Beyond history and philosophy, we also need to revitalise AI with the arts and other sources of humane imagination. When I worked in Silicon Valley, I would often run into people at tech events who shared my love of science fiction. We would have these conversations about what we were reading, and then I would find that they mentioned the same five books – always the same five books. Most of them were really good books! But the lack of breadth was rather stunning. Science fiction, and literature more broadly, gives us so many different visions of possible worlds and futures with technology that a lot of those folks had never heard of. Most had never read Ursula Le Guin. Many didn’t realise that the tradition of science fiction predates Asimov. So I want to argue for the importance of bringing literature and the arts as a new source of moral, political and technological imagination.

Right now the technological imagination is sterile. It’s been breathing its own air for way too long. Start-ups chasing venture capital are stuck in a fixed groove of making apps that replace public infrastructure with something more costly and hackable. ‘How can we reinvent the bus? Or taxes?’ Or, worse, ‘How can we rehabilitate phrenology and physiognomy in AI form?’

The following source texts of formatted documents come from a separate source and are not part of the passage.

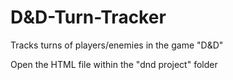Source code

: # D&D-Turn-Tracker
Tracks turns of players/enemies in the game "D&D"

Open the HTML file within the "dnd project" folder

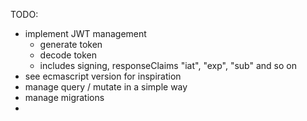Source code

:TODO:
- implement JWT management
  - generate token
  - decode token
  - includes signing, responseClaims "iat", "exp", "sub" and so on
- see ecmascript version for inspiration
- manage query / mutate in a simple way
- manage migrations
- 
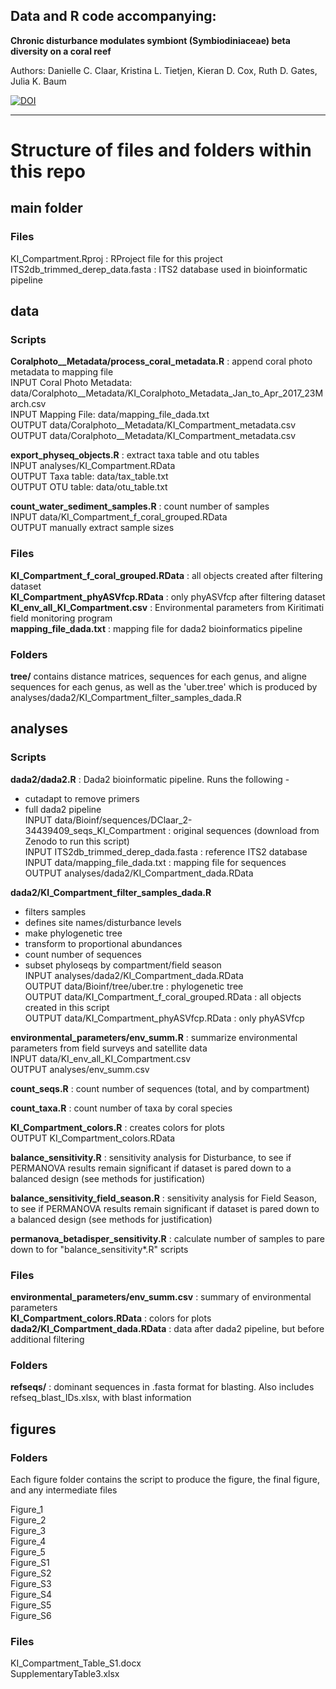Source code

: 
## Data and R code accompanying:  
  
**Chronic disturbance modulates symbiont (Symbiodiniaceae) beta diversity on a coral reef**  
  
Authors: Danielle C. Claar, Kristina L. Tietjen, Kieran D. Cox, Ruth D. Gates, Julia K. Baum

[![DOI](https://zenodo.org/badge/DOI/10.5281/zenodo.3678917.svg)](https://doi.org/10.5281/zenodo.3678917)

_______  


# Structure of files and folders within this repo 

## main folder

### Files
KI\_Compartment.Rproj : RProject file for this project  
ITS2db\_trimmed\_derep\_data.fasta : ITS2 database used in bioinformatic pipeline

## data

### Scripts

**Coralphoto\_\_Metadata/process\_coral\_metadata.R** : append coral photo metadata to mapping file  
INPUT Coral Photo Metadata: data/Coralphoto\_\_Metadata/KI\_Coralphoto\_Metadata\_Jan\_to\_Apr\_2017\_23March.csv  
INPUT Mapping File: data/mapping\_file\_dada.txt  
OUTPUT  data/Coralphoto\_\_Metadata/KI\_Compartment\_metadata.csv  
OUTPUT  data/Coralphoto\_\_Metadata/KI\_Compartment\_metadata.csv  

**export\_physeq\_objects.R** : extract taxa table and otu tables  
INPUT analyses/KI\_Compartment.RData  
OUTPUT Taxa table: data/tax\_table.txt  
OUTPUT OTU table: data/otu\_table.txt  

**count_water_sediment_samples.R** : count number of samples  
INPUT data/KI\_Compartment\_f\_coral_grouped.RData  
OUTPUT manually extract sample sizes  

### Files 
**KI\_Compartment\_f\_coral\_grouped.RData** : all objects created after filtering dataset  
**KI\_Compartment\_phyASVfcp.RData** : only phyASVfcp after filtering dataset  
**KI\_env\_all\_KI\_Compartment.csv** : Environmental parameters from Kiritimati field monitoring program  
**mapping\_file\_dada.txt** : mapping file for dada2 bioinformatics pipeline  

### Folders
**tree/** contains distance matrices, sequences for each genus, and aligne sequences for each genus, as well as the 'uber.tree' which is produced by analyses/dada2/KI\_Compartment\_filter\_samples\_dada.R  

## analyses

### Scripts

**dada2/dada2.R** : Dada2 bioinformatic pipeline. Runs the following -  
- cutadapt to remove primers  
- full dada2 pipeline  
INPUT data/Bioinf/sequences/DClaar\_2-34439409\_seqs\_KI\_Compartment : original sequences (download from Zenodo to run this script)  
INPUT ITS2db_trimmed_derep_dada.fasta : reference ITS2 database  
INPUT data/mapping_file_dada.txt : mapping file for sequences  
OUTPUT analyses/dada2/KI_Compartment_dada.RData  
  
**dada2/KI\_Compartment\_filter\_samples_dada.R**   
- filters samples  
- defines site names/disturbance levels  
- make phylogenetic tree  
- transform to proportional abundances  
- count number of sequences  
- subset phyloseqs by compartment/field season  
INPUT analyses/dada2/KI\_Compartment\_dada.RData  
OUTPUT data/Bioinf/tree/uber.tre : phylogenetic tree  
OUTPUT data/KI\_Compartment\_f\_coral_grouped.RData : all objects created in this script  
OUTPUT data/KI\_Compartment\_phyASVfcp.RData : only phyASVfcp  

**environmental\_parameters/env\_summ.R** : summarize environmental parameters from field surveys and satellite data  
INPUT data/KI\_env\_all\_KI\_Compartment.csv  
OUTPUT analyses/env\_summ.csv  

**count\_seqs.R** : count number of sequences (total, and by compartment)  

**count\_taxa.R** : count number of taxa by coral species  

**KI\_Compartment\_colors.R** : creates colors for plots  
OUTPUT KI\_Compartment\_colors.RData   

**balance\_sensitivity.R** : sensitivity analysis for Disturbance, to see if PERMANOVA results remain significant if dataset is pared down to a balanced design (see methods for justification)  

**balance\_sensitivity\_field\_season.R** : sensitivity analysis for Field Season, to see if PERMANOVA results remain significant if dataset is pared down to a balanced design (see methods for justification)

**permanova\_betadisper\_sensitivity.R** : calculate number of samples to pare down to for "balance\_sensitivity*.R" scripts

### Files

**environmental\_parameters/env\_summ.csv** : summary of environmental parameters  
**KI\_Compartment\_colors.RData** : colors for plots
**dada2/KI\_Compartment\_dada.RData** : data after dada2 pipeline, but before additional filtering

### Folders

**refseqs/** : dominant sequences in .fasta format for blasting. Also includes refseq\_blast\_IDs.xlsx, with blast information

## figures ##

### Folders  
Each figure folder contains the script to produce the figure, the final figure, and any intermediate files  

Figure\_1  
Figure\_2  
Figure\_3  
Figure\_4  
Figure\_5  
Figure\_S1  
Figure\_S2  
Figure\_S3  
Figure\_S4  
Figure\_S5  
Figure\_S6  

### Files  
KI\_Compartment\_Table\_S1.docx  
SupplementaryTable3.xlsx  
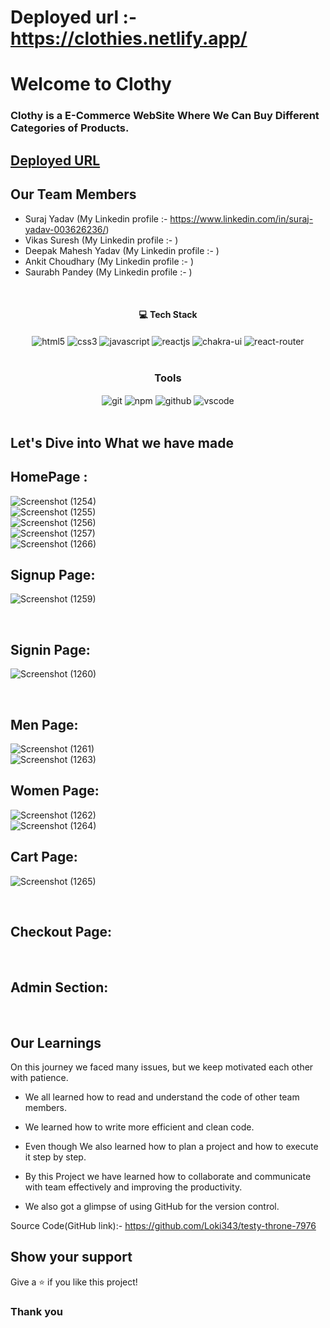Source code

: # Deployed url :- https://clothies.netlify.app/

# Welcome to Clothy
<h3>Clothy is a E-Commerce WebSite Where We Can Buy Different Categories of Products.</h3>

## [Deployed URL]()

## Our Team Members

- Suraj Yadav (My Linkedin profile :- https://www.linkedin.com/in/suraj-yadav-003626236/)
- Vikas Suresh (My Linkedin profile :- )
- Deepak Mahesh Yadav (My Linkedin profile :- )
- Ankit Choudhary (My Linkedin profile :- )
- Saurabh Pandey (My Linkedin profile :- )
<br/>

<h4 align="center">💻 Tech Stack</h4>
 <div align="center">
 <img src="https://img.shields.io/badge/html5-%23E34F26.svg?style=for-the-badge&logo=html5&logoColor=white" align="center" alt="html5">
 <img src = "https://img.shields.io/badge/css3-%231572B6.svg?style=for-the-badge&logo=css3&logoColor=white" align="center" alt="css3">
 <img src="https://img.shields.io/badge/javascript-%23323330.svg?style=for-the-badge&logo=javascript&logoColor=%23F7DF1E"  align="center" alt="javascript" />
 <img src="https://img.shields.io/badge/React-20232A?style=for-the-badge&logo=react&logoColor=61DAFB"  align="center" alt="reactjs" />
   <img src = "https://img.shields.io/badge/chakra ui-%234ED1C5.svg?style=for-the-badge&logo=chakraui&logoColor=white" align="center" alt="chakra-ui"/>
  <img src="https://img.shields.io/badge/React_Router-CA4245?style=for-the-badge&logo=react-router&logoColor=white"  align="center" alt="react-router" />
</div>
<br/>



<div align="center"><h3 align="center">Tools</h3> 
   <img src="https://img.shields.io/badge/netlify-%23000000.svg?style=for-the-badge&logo=netlify&logoColor=#00C7B7" align="center" alt="git"/>
  <img src = "https://img.shields.io/badge/NPM-%23000000.svg?style=for-the-badge&logo=npm&logoColor=white" align="center" alt="npm">
  <img src="https://img.shields.io/badge/GitHub-100000?style=for-the-badge&logo=github&logoColor=white"  align="center" alt="github"/>
   <img src="https://img.shields.io/badge/Visual%20Studio-5C2D91.svg?style=for-the-badge&logo=visual-studio&logoColor=white"  align="center" alt="vscode"/>
    
      
</div>
<br/>

## Let's Dive into What we have made

## HomePage :
![Screenshot (1254)](https://github.com/Surajy001/useful-hook-4555/assets/107634975/2a407834-e39b-4371-9aa2-2f923399bd10)
<br/>
![Screenshot (1255)](https://github.com/Surajy001/useful-hook-4555/assets/107634975/3402a7b5-1165-4b53-ac7e-8e8e45233bfa)
<br/>
![Screenshot (1256)](https://github.com/Surajy001/useful-hook-4555/assets/107634975/c8de99c1-ed36-4aad-81a6-403f3705b592)
<br/>
![Screenshot (1257)](https://github.com/Surajy001/useful-hook-4555/assets/107634975/5ae597dd-517e-4cba-b9a5-4b6826624ac6)
<br/>
![Screenshot (1266)](https://github.com/Surajy001/useful-hook-4555/assets/107634975/c9b217c4-6df1-4f44-a2c9-4259c99243cd)

## Signup Page: 
![Screenshot (1259)](https://github.com/Surajy001/useful-hook-4555/assets/107634975/d3a811d2-0435-48ea-9bf5-51ce0d7c9184)

<br/>

## Signin Page:
![Screenshot (1260)](https://github.com/Surajy001/useful-hook-4555/assets/107634975/365e0c42-1cd5-4379-a4fd-b5ff7d3829c3)

<br/>

## Men Page:
![Screenshot (1261)](https://github.com/Surajy001/useful-hook-4555/assets/107634975/10ae4108-0840-4a10-9dcb-acb1b6877a9c)
<br/>
![Screenshot (1263)](https://github.com/Surajy001/useful-hook-4555/assets/107634975/09affcd9-af76-4fb7-b296-540ffbe906c8)
<br/>

## Women Page:
![Screenshot (1262)](https://github.com/Surajy001/useful-hook-4555/assets/107634975/4cd3ef50-49c0-43ac-98ed-eb7b5731e210)
<br/>
![Screenshot (1264)](https://github.com/Surajy001/useful-hook-4555/assets/107634975/814ce492-6477-4450-a818-b5c4dbb4c23f)
<br/>

## Cart Page:
![Screenshot (1265)](https://github.com/Surajy001/useful-hook-4555/assets/107634975/c1b15b9d-f2f1-4315-81a7-d7533a7fd4e8)

<br/>

## Checkout Page:

<br/>

## Admin Section:


<br/>

## Our Learnings
On this journey we faced many issues, but we keep motivated each other with patience. 

- We all learned how to read and understand the code of other team members.

- We learned how to write more efficient and clean code.

- Even though  We also learned how to plan a project and how to execute it step by step.

- By this Project we have learned how to collaborate and communicate with team effectively and improving the productivity.

- We also got a glimpse of using GitHub for the version control.

Source Code(GitHub link):- https://github.com/Loki343/testy-throne-7976

## Show your support

Give a ⭐️ if you like this project!

### Thank you
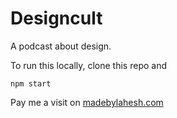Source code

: # Designcult

A podcast about design.

To run this locally, clone this repo and

    npm start

Pay me a visit on [madebylahesh.com](http://www.madebylahesh.com)
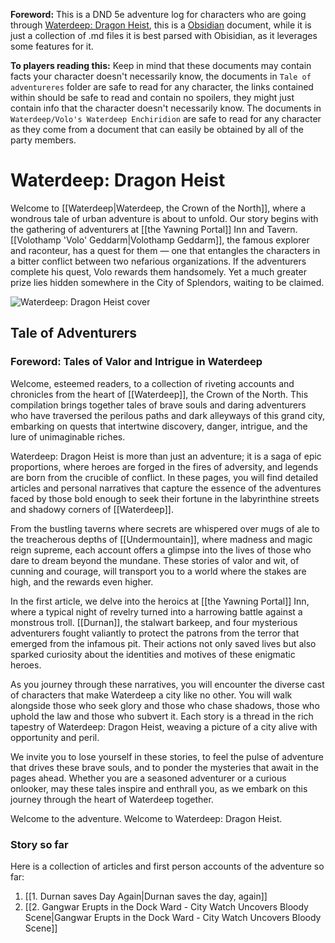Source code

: **Foreword:** This is a DND 5e adventure log for characters who are going through [Waterdeep: Dragon Heist](https://www.dndbeyond.com/sources/wdh), this is a [Obsidian](https://obsidian.md/) document, while it is just a collection of .md files it is best parsed with Obisidian, as it leverages some features for it.

**To players reading this:** Keep in mind that these documents may contain facts your character doesn't necessarily know, the documents in `Tale of adventureres` folder are safe to read for any character, the links contained within should be safe to read and contain no spoilers, they might just contain info that the character doesn't necessarily know. The documents in `Waterdeep/Volo's Waterdeep Enchiridion` are safe to read for any character as they come from a document that can easily be obtained by all of the party members.
# Waterdeep: Dragon Heist
Welcome to [[Waterdeep|Waterdeep, the Crown of the North]], where a wondrous tale of urban adventure is about to unfold. Our story begins with the gathering of adventurers at [[the Yawning Portal]] Inn and Tavern. [[Volothamp 'Volo' Geddarm|Volothamp Geddarm]], the famous explorer and raconteur, has a quest for them — one that entangles the characters in a bitter conflict between two nefarious organizations. If the adventurers complete his quest, Volo rewards them handsomely. Yet a much greater prize lies hidden somewhere in the City of Splendors, waiting to be claimed.

![Waterdeep: Dragon Heist cover](https://www.dndbeyond.com/attachments/4/376/waterdeep-dragon-heist.jpg)

## Tale of Adventurers
### Foreword: Tales of Valor and Intrigue in Waterdeep
Welcome, esteemed readers, to a collection of riveting accounts and chronicles from the heart of [[Waterdeep]], the Crown of the North. This compilation brings together tales of brave souls and daring adventurers who have traversed the perilous paths and dark alleyways of this grand city, embarking on quests that intertwine discovery, danger, intrigue, and the lure of unimaginable riches.

Waterdeep: Dragon Heist is more than just an adventure; it is a saga of epic proportions, where heroes are forged in the fires of adversity, and legends are born from the crucible of conflict. In these pages, you will find detailed articles and personal narratives that capture the essence of the adventures faced by those bold enough to seek their fortune in the labyrinthine streets and shadowy corners of [[Waterdeep]].

From the bustling taverns where secrets are whispered over mugs of ale to the treacherous depths of [[Undermountain]], where madness and magic reign supreme, each account offers a glimpse into the lives of those who dare to dream beyond the mundane. These stories of valor and wit, of cunning and courage, will transport you to a world where the stakes are high, and the rewards even higher.

In the first article, we delve into the heroics at [[the Yawning Portal]] Inn, where a typical night of revelry turned into a harrowing battle against a monstrous troll. [[Durnan]], the stalwart barkeep, and four mysterious adventurers fought valiantly to protect the patrons from the terror that emerged from the infamous pit. Their actions not only saved lives but also sparked curiosity about the identities and motives of these enigmatic heroes.

As you journey through these narratives, you will encounter the diverse cast of characters that make Waterdeep a city like no other. You will walk alongside those who seek glory and those who chase shadows, those who uphold the law and those who subvert it. Each story is a thread in the rich tapestry of Waterdeep: Dragon Heist, weaving a picture of a city alive with opportunity and peril.

We invite you to lose yourself in these stories, to feel the pulse of adventure that drives these brave souls, and to ponder the mysteries that await in the pages ahead. Whether you are a seasoned adventurer or a curious onlooker, may these tales inspire and enthrall you, as we embark on this journey through the heart of Waterdeep together.

Welcome to the adventure. Welcome to Waterdeep: Dragon Heist.

### Story so far
Here is a collection of articles and first person accounts of the adventure so far:
1. [[1. Durnan saves Day Again|Durnan saves the day, again]]
2. [[2. Gangwar Erupts in the Dock Ward - City Watch Uncovers Bloody Scene|Gangwar Erupts in the Dock Ward - City Watch Uncovers Bloody Scene]]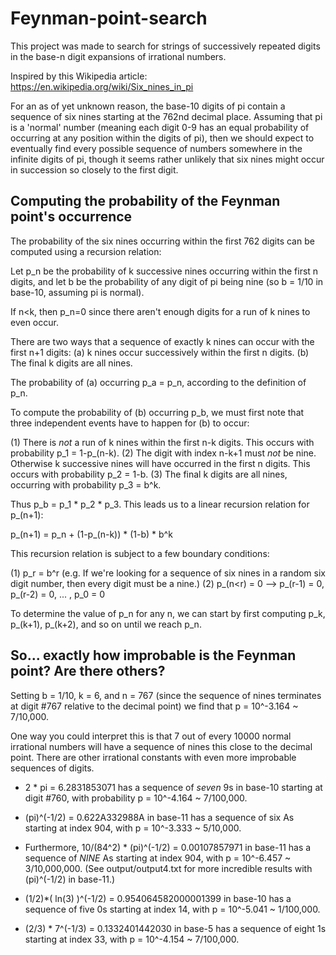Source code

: # Feynman-point-search

This project was made to search for strings of successively repeated digits in the base-n digit expansions of irrational numbers.

Inspired by this Wikipedia article:
https://en.wikipedia.org/wiki/Six_nines_in_pi

For an as of yet unknown reason, the base-10 digits of pi contain a sequence of six nines starting at the 762nd decimal place. Assuming that pi is a 'normal' number (meaning each digit 0-9 has an equal probability of occurring at any position within the digits of pi), then we should expect to eventually find every possible sequence of numbers somewhere in the infinite digits of pi, though it seems rather unlikely that six nines might occur in succession so closely to the first digit.

## Computing the probability of the Feynman point's occurrence

The probability of the six nines occurring within the first 762 digits can be computed using a recursion relation:

Let p_n be the probability of k successive nines occurring within the first n digits, and let b be the probability of any digit of pi being nine (so b = 1/10 in base-10, assuming pi is normal).

If n<k, then p_n=0 since there aren't enough digits for a run of k nines to even occur.

There are two ways that a sequence of exactly k nines can occur with the first n+1 digits:
(a) k nines occur successively within the first n digits.
(b) The final k digits are all nines.

The probability of (a) occurring p_a = p_n, according to the definition of p_n.

To compute the probability of (b) occurring p_b, we must first note that three independent events have to happen for (b) to occur:

(1) There is *not* a run of k nines within the first n-k digits. This occurs with probability p_1 = 1-p_(n-k).
(2) The digit with index n-k+1 must *not* be nine. Otherwise k successive nines will have occurred in the first n digits. This occurs with probability p_2 = 1-b.
(3) The final k digits are all nines, occurring with probability p_3 = b^k.

Thus p_b = p_1 * p_2 * p_3. This leads us to a linear recursion relation for p_(n+1):

p_(n+1) = p_n + (1-p_(n-k)) * (1-b) * b^k

This recursion relation is subject to a few boundary conditions:

(1) p_r = b^r (e.g. If we're looking for a sequence of six nines in a random six digit number, then every digit must be a nine.)
(2) p_(n<r) = 0  -->  p_(r-1) = 0, p_(r-2) = 0, ... , p_0 = 0

To determine the value of p_n for any n, we can start by first computing p_k, p_(k+1), p_(k+2), and so on until we reach p_n.

## So... exactly how improbable is the Feynman point? Are there others?

Setting b = 1/10, k = 6, and n = 767 (since the sequence of nines terminates at digit \#767 relative to the decimal point) we find that p = 10^-3.164 ~ 7/10,000.

One way you could interpret this is that 7 out of every 10000 normal irrational numbers will have a sequence of nines this close to the decimal point. There are other irrational constants with even more improbable sequences of digits.

- 2 * pi = 6.2831853071 has a sequence of *seven* 9s in base-10 starting at digit \#760, with probability p = 10^-4.164 ~ 7/100,000.

- (pi)^(-1/2) = 0.622A332988A in base-11 has a sequence of six As starting at index 904, with p = 10^-3.333 ~ 5/10,000.

- Furthermore, 10/(84^2) * (pi)^(-1/2) = 0.00107857971 in base-11 has a sequence of *NINE* As starting at index 904, with p = 10^-6.457 ~ 3/10,000,000. (See output/output4.txt for more incredible results with (pi)^(-1/2) in base-11.)

- (1/2)*( ln(3) )^(-1/2) = 0.954064582000001399 in base-10 has a sequence of five 0s starting at index 14, with p = 10^-5.041 ~ 1/100,000.

- (2/3) * 7^(-1/3) = 0.1332401442030 in base-5 has a sequence of eight 1s starting at index 33, with p = 10^-4.154 ~ 7/100,000.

There are so many better, morally and scientifically sound things that we can do with technology that aren’t being envisioned. Sometimes that’s because no one can get rich quick from them, but sometimes it’s because we are not feeding the moral and historical and political and artistic imaginations of those pursuing advanced scientific and technical education.

The arts and humanities can take us beyond sterile, impoverished visions of futures that have all the friction ground away and polished out of our actions and decisions; futures where there is nothing to contest or challenge, only the confident following of optimal paths, pre-defined and seamlessly adopted.

Maybe this is the future some of us want, and think would be best! But at the very least we need alternative visions in play before we decide together what progress looks like. We need to be able to contest dominant visions of progress, and worship of innovation for its own sake, as if novelty is in itself good (COVID-19 is novel, is that enough to make it good?).

And what if, instead of creating a new tool that doesn’t meet human needs as well as what we had before, progress sometimes means repairing what used to be and is no longer? The values of care, mending, maintenance and restoration – sustainable values long cherished in the history of craft and mechanical arts – are also wholly written out of the current technological imagination. The arts and humanities can help us reclaim them.

There is no future for humanity without technology, and there’s no reason to think that AI can’t be a part of a human future that is more sustainable and just than the future we are passively hurtling toward. Good – or at least better – futures are still possible. But to find our way to them will require rebuilding today’s technological imagination, and infusing it with the full legacy of humane knowledge and creative vision.